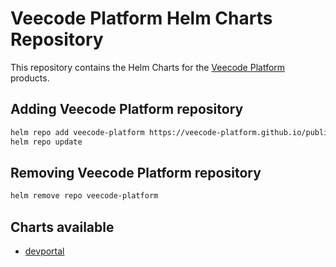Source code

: 
# Veecode Platform Helm Charts Repository
This repository contains the Helm Charts for the [Veecode Platform](https://platform.vee.codes) products.

## Adding Veecode Platform repository

```sh
helm repo add veecode-platform https://veecode-platform.github.io/public-charts/
helm repo update
```

## Removing Veecode Platform repository
```sh
helm remove repo veecode-platform
```

## Charts available
* [devportal](https://docs.platform.vee.codes/devportal/intro/)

---*---

__EXERCISE AIM__
From the records above, return each line that has the string "https".

__THE COMPLETED TASK__
This repository contains the Helm Charts for the [Veecode Platform](https://platform.vee.codes) products.
helm repo add veecode-platform https://veecode-platform.github.io/public-charts/
* [devportal](https://docs.platform.vee.codes/devportal/intro/)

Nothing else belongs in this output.